The Pilot Plant consisted of a Scrubber, Feed Preparation Screen, Single-Stage InLine Pressure Jig (IPJ 1000), and Concentrate and Tails Dewatering Screens. Prior to treatment through the IPJ 1000, approximately 75% of the Plant feed was removed as fine (-2mm) or coarse tailings (+16mm). The IPJ 1000 has a nominal capacity of 15 tonnes per hour. The tests were run at 2.5tph due to feed availability.
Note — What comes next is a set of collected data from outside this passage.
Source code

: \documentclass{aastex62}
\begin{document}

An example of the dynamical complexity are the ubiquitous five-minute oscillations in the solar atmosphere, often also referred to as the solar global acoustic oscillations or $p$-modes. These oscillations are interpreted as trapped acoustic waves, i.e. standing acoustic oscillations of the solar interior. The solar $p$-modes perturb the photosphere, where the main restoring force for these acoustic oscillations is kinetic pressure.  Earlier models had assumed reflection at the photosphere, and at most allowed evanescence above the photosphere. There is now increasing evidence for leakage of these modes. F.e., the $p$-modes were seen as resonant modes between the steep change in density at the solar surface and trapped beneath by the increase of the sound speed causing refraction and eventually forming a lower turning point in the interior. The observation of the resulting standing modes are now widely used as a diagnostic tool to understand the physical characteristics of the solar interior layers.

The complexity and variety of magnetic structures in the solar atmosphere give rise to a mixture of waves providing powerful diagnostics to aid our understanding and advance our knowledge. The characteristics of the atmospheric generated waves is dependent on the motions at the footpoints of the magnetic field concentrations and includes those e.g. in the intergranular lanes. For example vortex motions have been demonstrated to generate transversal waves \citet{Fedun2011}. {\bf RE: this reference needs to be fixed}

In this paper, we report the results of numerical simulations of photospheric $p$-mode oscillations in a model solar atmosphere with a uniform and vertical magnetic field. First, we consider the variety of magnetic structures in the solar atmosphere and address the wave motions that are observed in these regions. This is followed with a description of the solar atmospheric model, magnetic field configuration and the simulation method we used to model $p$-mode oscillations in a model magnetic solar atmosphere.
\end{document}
During the commissioning process, the Pilot Plant was optimized using Gekko Systems Magnetic Polymer Density Tracers. These tracers are cubic in shape, and offer several advantages over conventional non-magnetic tracers, as they are easily recoverable, reusable, and sold at a lower unit cost
For the tracer test work, rare earth magnets were positioned at the discharge ends of the IPJ Concentrate and Tails Screens for easy retrieval of the magnetic tracers. This allowed for a high number of tracers to be added to the IPJ feed, thus improving the statistical validity for each test. In one test, a total of 1380 tracers were utilized. Two of the tracer recovery magnets are illustrated on the left hand side of the picture below.
As part of the optimization process, partition curves using varying tracer sizes were generated to determine the size-by-size separation efficiency of the IPJ 1000. Tracer sizes of 2, 3, 4, 6, and 16 mm were tested, over a density range of 2.7 to 3.5 R.D. Results of these tests showed that 100% recovery of 3.5 s.g. tracers was possible for tracers sized at 4 mm, 6mm, and 16 mm. Recovery of the 2 mm and 3 mm tracers ranged between 95 and 99%. Approximately 20 to 30% of the IPJ feed reported to concentrate for these tests.
Figure 1 above illustrates a Partition curve generated from 2.0 mm density tracers. The fitted results of this test show a separation density (RD50) of 3.064, and probable error (Ep) of 0.103.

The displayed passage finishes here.